A Copa do Mundo dividiu com os eletrônicos os holofotes na 57ª Feira
Internacional de Brinquedos de Nuremberg, que termina hoje na Alemanha.
Ursinhos e playmobil que vestiram a camisa e viraram jogadores de
futebol e jogo interativo sobre a competição foram alguns dos 60 mil
lançamentos exibidos por 2.785 fabricantes de 63 países. Um dos
brinquedos que ganharam o Prêmio de Inovação da feira foi o
"Scene It?", da Mattel, um DVD que testa conhecimentos sobre as
Copas do Mundo. Outro foi o estádio, da Playmobil, em que jogam
bonecos com pernas articuláveis. Já a Steiff mostrou uma nova versão
de seu clássico ursinho vestido de jogador de futebol. Mas o foco na
Copa tem outra razão além da paixão dos alemães pelo futebol. A idéia
é alavancar as vendas e aliviar os estragos causados no faturamento
pela concorrência com brinquedos chineses.
Como no Brasil, os empresários alemães reclamam que a alta carga
tributária encarece seus produtos. Para concorrer com a mão-de-obra
barata, a Playmobil, uma das maiores empresas de brinquedos da Alemanha,
transferiu parte da produção para países do Leste Europeu.
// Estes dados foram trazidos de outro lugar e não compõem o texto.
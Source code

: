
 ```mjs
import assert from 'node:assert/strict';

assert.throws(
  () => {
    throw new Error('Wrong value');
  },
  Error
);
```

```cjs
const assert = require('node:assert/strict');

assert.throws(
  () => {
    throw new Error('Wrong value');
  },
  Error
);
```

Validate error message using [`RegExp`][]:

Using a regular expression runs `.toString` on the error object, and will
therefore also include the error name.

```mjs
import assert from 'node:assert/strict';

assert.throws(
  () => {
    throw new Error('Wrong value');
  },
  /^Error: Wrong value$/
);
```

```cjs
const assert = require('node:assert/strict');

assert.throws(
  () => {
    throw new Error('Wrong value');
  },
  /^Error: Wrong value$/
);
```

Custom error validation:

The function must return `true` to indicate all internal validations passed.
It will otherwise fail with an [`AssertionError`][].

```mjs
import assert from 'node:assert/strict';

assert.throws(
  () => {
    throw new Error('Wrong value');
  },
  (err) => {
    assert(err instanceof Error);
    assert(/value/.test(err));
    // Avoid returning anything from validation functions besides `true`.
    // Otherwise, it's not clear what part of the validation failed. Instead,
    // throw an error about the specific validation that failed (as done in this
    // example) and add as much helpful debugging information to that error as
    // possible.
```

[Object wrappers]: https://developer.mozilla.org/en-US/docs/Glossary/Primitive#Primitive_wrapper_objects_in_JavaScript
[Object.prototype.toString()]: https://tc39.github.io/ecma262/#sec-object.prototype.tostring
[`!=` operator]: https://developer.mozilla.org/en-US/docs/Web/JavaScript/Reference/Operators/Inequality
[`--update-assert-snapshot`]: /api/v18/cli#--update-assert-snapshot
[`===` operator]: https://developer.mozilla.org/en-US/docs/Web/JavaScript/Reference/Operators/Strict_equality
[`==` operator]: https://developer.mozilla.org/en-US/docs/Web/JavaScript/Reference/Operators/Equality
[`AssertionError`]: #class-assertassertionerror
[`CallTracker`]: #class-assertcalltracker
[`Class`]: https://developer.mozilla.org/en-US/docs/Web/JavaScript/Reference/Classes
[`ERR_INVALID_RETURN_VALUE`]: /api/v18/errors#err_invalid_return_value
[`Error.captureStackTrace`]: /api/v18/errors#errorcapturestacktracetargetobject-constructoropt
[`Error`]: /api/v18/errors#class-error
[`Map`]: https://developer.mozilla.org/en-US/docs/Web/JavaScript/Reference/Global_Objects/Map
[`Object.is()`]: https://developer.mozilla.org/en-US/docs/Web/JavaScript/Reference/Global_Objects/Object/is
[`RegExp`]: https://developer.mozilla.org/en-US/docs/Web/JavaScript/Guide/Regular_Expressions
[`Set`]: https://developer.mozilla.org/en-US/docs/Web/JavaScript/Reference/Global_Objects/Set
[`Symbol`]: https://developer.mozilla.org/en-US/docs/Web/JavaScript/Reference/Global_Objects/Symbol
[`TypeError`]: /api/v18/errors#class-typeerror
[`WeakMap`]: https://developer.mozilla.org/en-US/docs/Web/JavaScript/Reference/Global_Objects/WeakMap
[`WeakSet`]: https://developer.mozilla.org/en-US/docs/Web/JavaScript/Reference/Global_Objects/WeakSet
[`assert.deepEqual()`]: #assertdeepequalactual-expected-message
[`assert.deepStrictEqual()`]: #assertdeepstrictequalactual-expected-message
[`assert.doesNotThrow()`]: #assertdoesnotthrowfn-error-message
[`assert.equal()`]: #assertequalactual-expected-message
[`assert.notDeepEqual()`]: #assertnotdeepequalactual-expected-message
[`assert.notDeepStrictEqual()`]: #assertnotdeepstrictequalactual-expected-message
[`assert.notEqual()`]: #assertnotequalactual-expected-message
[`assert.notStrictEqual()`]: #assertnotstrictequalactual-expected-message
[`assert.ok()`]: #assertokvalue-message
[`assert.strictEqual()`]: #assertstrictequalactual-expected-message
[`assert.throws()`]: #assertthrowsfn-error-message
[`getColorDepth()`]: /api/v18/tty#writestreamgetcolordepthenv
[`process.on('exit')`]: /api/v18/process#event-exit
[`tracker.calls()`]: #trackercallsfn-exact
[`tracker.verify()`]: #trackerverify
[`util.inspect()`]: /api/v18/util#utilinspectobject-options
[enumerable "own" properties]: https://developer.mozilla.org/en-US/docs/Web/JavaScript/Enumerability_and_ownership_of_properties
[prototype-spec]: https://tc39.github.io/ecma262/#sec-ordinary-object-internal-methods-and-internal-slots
Isso porque um alemão ganha cerca de U$ 22 por hora, valor que cai
para US$ 7 no Leste Europeu. "Ainda é bastante, se compararmos ao U$ 1
que paga o empregador chinês", avalia a diretora-geral Andrea Schauer.
Contra-ataque
Dieter Tschorn, assessor do Sindicato dos Produtores de Brinquedos,
diz que a recente mudança de governo entusiasmou o setor, que espera
a aprovação de reformas econômicas. "Acreditamos que principalmente
a reforma tributária diminuirá o custo social do trabalhador, deixando
os produtos mais competitivos."
Outra razão para otimismo, segundo Tschorn, é que está em andamento
uma parceria com a Organização Mundial dos Fabricantes de Brinquedos
para criar um código de ética e restringir a venda de produtos feitos
por indústrias que submetem empregados a condições subumanas e a carga
elevada de trabalho. "Não vamos competir com os produtos chineses
baratos. Nosso objetivo é produzir brinquedos com qualidade e conceito."
As 1.500 indústrias alemãs de brinquedos faturaram 2,6 bilhões no ano
passado. Ernst Kick, presidente da feira, disse que, apesar da
estagnação do mercado, a indústria está otimista. "Este é o ano da
Copa do Mundo, que motivou vários fabricantes a desenvolver produtos
com o tema". A feira também mostrou que os europeus se renderam aos
eletrônicos, que até há pouco eram importados, principalmente de
países asiáticos.
A Hasbro, por exemplo, aposta na tecnologia e traz o cão EDog, que
late, dança e faz gracinhas quando ouve música. Ele pode ser conectado
ao toca-MP3, ao toca-CD ou ao computador.
A Lego mostrou o Mindstorms NXT, robô que pode ser programado pelas
crianças e tem sensores que reagem a estímulos de luz, som e movimento.
Já o TV Learning Station, da Electronics Europe, traz um console,
conectado à TV, que exibe conteúdo de geografia, ciências, matemática
e inglês.
Dupla com o Brasil
Kick diz que está de olho no Brasil. "Já estou de malas prontas para
ir à feira brasileira de brinquedos e incentivar a relação entre os
fabricantes dos dois países." O Brasil compra, por ano, US$ 52 mil em
brinquedos alemães, menos de 1% do total da importação -60% desse
montante é de modelismo.
Ele diz que vem ao país para negociar um estande brasileiro na feira
de Nuremberg em 2007 e aproximar as indústrias dos países. Neste ano,
o custo para expor na feira, em estande sem nenhum recurso, foi de 114
por m2. Com estande básico e impostos, esse valor sobe para 220 por m2.
O mínimo permitido é 9 m2. A intenção de Kick é buscar apoio da Apex
(Agência de Promoção de Exportações e Investimentos), principalmente
para abater os custos. Nesta edição da feira havia apenas um estande
brasileiro, o da Abrine (Associação Brasileira dos Brinquedos Educativos),
que reuniu oito micro e pequenos empresários do segmento
(Hotz Meister, Mitra, Comdesenho, Isatoys, Magoo, Hannickel, Origem
e Entre no Paraíso).
Outras seis empresas do Brasil expuseram seus itens em espaços
comercializados por seus representantes na Argentina (Roma Jensen,
Bell Toys, Líder, Brinquedos Anjo, Bandeirante e Sideral).